What I’m trying to do:
I want to grab all outbound navigation routes from a page. These could be regular anchor tags, JavaScript-triggered navigations, or form submissions (both GET and POST methods).
Previous approach with PhantomJS:
I used the onNavigationRequested
event handler which let me click on elements matching certain selectors, capture the destination URL and request details, then prevent the actual navigation from happening.
Current issue with Puppeteer:
When I try using request interception, by the time the request gets intercepted, the page has already changed. This means I’d need to navigate back to continue my analysis.
My question:
Is there a method in Puppeteer to detect when navigation is about to happen while still being on the original page, and then block that navigation? I need to stay on the current page to continue testing other elements.
Any suggestions would be really helpful. Thanks!
try using page.setRequestInterception(true)
with request.abort()
but first capture the url with page.on('request')
. i had similar issue and what worked was hooking into click events before they fire - you can inject js that overrides addEventListener for clicks and captures href targets before preventDefault stops them. bit hacky but effective for staying on same page while getting nav data.
You can achieve this by combining request interception with the page.evaluateOnNewDocument()
method to intercept navigation attempts at the browser level before they actually trigger.
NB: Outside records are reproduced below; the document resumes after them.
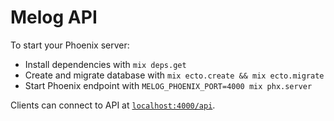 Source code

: # Melog API

To start your Phoenix server:

  * Install dependencies with `mix deps.get`
  * Create and migrate database with `mix ecto.create && mix ecto.migrate`
  * Start Phoenix endpoint with `MELOG_PHOENIX_PORT=4000 mix phx.server`

Clients can connect to API at [`localhost:4000/api`](http://localhost:4000/api).

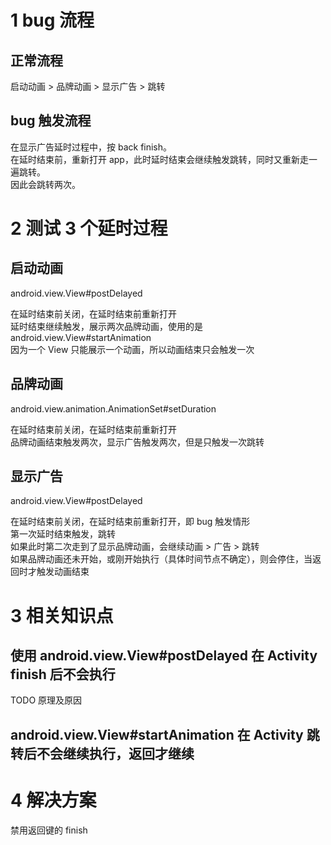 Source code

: # 1 bug 流程
## 正常流程
启动动画 > 品牌动画 > 显示广告 > 跳转

## bug 触发流程
在显示广告延时过程中，按 back finish。  
在延时结束前，重新打开 app，此时延时结束会继续触发跳转，同时又重新走一遍跳转。  
因此会跳转两次。


# 2 测试 3 个延时过程
## 启动动画
android.view.View#postDelayed

在延时结束前关闭，在延时结束前重新打开  
延时结束继续触发，展示两次品牌动画，使用的是 android.view.View#startAnimation  
因为一个 View 只能展示一个动画，所以动画结束只会触发一次

## 品牌动画
android.view.animation.AnimationSet#setDuration

在延时结束前关闭，在延时结束前重新打开  
品牌动画结束触发两次，显示广告触发两次，但是只触发一次跳转

## 显示广告
android.view.View#postDelayed

在延时结束前关闭，在延时结束前重新打开，即 bug 触发情形  
第一次延时结束触发，跳转  
如果此时第二次走到了显示品牌动画，会继续动画 > 广告 > 跳转  
如果品牌动画还未开始，或刚开始执行（具体时间节点不确定），则会停住，当返回时才触发动画结束



# 3 相关知识点
## 使用 android.view.View#postDelayed 在 Activity finish 后不会执行

TODO 原理及原因

## android.view.View#startAnimation 在 Activity 跳转后不会继续执行，返回才继续

# 4 解决方案
禁用返回键的 finish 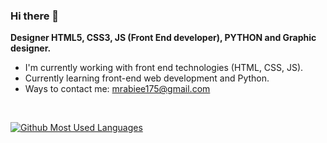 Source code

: ### Hi there 👋

**Designer HTML5, CSS3, JS (Front End developer), PYTHON and Graphic designer.**

- I'm currently working with front end technologies (HTML, CSS, JS).
- Currently learning front-end web development and Python.
- Ways to contact me: <a href="mailto:mrabiee175@gmail.com">mrabiee175@gmail.com</a>

<br>

[![Github Most Used Languages](https://github-readme-stats.vercel.app/api/top-langs/?username=Mhadi-1382&layout=compact&theme=dark)](https://github.com/Mhadi-1382/github-readme-stats)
Set up a custom event listener in the page context that captures click events on links and form submissions, then use event.preventDefault()
to stop the navigation while still extracting the target URL information. Another approach that worked well for me was using page.on('framenavigated')
combined with page.goBack()
immediately after capturing the navigation data, though this creates a brief flicker. The cleanest solution I found was overriding the window.location
object and HTMLFormElement.prototype.submit
method within the page context using page.addInitScript()
equivalent functionality. This way you can capture all navigation attempts including JavaScript-triggered ones before they execute, giving you complete control over what actually navigates and what gets blocked.
I ran into this exact problem last year and found a reliable solution using the page.on('request')
event combined with strategic request blocking. The key is to set up request interception early and use request.url()
to capture navigation targets before calling request.abort()
. However, what made the difference was also listening to the page.on('response')
event to catch redirects that might slip through. For JavaScript navigations, I inject a script that monkey-patches window.location.assign
and window.location.replace
methods to capture the destination URLs before preventing execution. This approach handles both standard link clicks and programmatic navigation attempts. The tricky part is distinguishing between resource requests and actual navigation requests - I filter by checking if the request is for the main frame and matches navigation patterns. Works consistently across different sites without the page jumping issue you mentioned.